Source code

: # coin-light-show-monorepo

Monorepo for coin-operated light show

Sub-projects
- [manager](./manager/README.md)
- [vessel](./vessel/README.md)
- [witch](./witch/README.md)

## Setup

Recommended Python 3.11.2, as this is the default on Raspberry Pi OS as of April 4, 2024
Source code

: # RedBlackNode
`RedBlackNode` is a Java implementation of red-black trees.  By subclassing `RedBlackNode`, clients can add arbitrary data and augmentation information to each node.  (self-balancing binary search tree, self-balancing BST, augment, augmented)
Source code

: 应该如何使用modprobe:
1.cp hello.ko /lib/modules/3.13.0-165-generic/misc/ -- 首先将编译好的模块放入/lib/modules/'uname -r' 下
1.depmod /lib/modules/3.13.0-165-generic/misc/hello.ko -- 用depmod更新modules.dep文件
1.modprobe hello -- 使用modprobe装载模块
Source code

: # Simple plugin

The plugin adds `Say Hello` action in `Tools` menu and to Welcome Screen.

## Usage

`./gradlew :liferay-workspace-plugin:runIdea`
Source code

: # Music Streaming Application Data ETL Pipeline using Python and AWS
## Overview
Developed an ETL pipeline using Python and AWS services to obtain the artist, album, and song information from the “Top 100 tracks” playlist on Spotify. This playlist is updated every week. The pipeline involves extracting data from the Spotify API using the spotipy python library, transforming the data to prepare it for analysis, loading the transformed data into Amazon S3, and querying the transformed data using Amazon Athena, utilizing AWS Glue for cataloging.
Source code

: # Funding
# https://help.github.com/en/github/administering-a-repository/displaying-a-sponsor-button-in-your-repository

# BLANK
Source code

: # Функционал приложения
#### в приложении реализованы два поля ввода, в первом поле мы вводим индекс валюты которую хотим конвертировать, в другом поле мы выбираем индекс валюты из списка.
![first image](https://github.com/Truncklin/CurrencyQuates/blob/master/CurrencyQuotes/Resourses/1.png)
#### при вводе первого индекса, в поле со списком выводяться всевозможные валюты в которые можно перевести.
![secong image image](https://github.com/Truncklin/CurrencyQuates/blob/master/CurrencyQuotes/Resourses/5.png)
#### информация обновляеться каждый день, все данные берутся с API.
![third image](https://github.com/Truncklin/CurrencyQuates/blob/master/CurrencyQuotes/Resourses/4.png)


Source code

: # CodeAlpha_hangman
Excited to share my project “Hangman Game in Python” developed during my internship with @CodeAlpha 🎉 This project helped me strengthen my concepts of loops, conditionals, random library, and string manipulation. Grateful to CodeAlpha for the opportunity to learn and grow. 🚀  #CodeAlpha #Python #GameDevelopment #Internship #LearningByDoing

◆ ◆ ◆ ◆ ◆ ◆ ◆

* WORK ITEM:
Set every line down again exactly. Begin with the first line of the entries and finish with the line containing "## Overview".

* FINISHED TASK:
Source code

: # coin-light-show-monorepo

Monorepo for coin-operated light show

Sub-projects
- [manager](./manager/README.md)
- [vessel](./vessel/README.md)
- [witch](./witch/README.md)

## Setup

Recommended Python 3.11.2, as this is the default on Raspberry Pi OS as of April 4, 2024
Source code

: # RedBlackNode
`RedBlackNode` is a Java implementation of red-black trees.  By subclassing `RedBlackNode`, clients can add arbitrary data and augmentation information to each node.  (self-balancing binary search tree, self-balancing BST, augment, augmented)
Source code

: 应该如何使用modprobe:
1.cp hello.ko /lib/modules/3.13.0-165-generic/misc/ -- 首先将编译好的模块放入/lib/modules/'uname -r' 下
1.depmod /lib/modules/3.13.0-165-generic/misc/hello.ko -- 用depmod更新modules.dep文件
1.modprobe hello -- 使用modprobe装载模块
Source code

: # Simple plugin

The plugin adds `Say Hello` action in `Tools` menu and to Welcome Screen.

## Usage

`./gradlew :liferay-workspace-plugin:runIdea`
Source code

: # Music Streaming Application Data ETL Pipeline using Python and AWS
## Overview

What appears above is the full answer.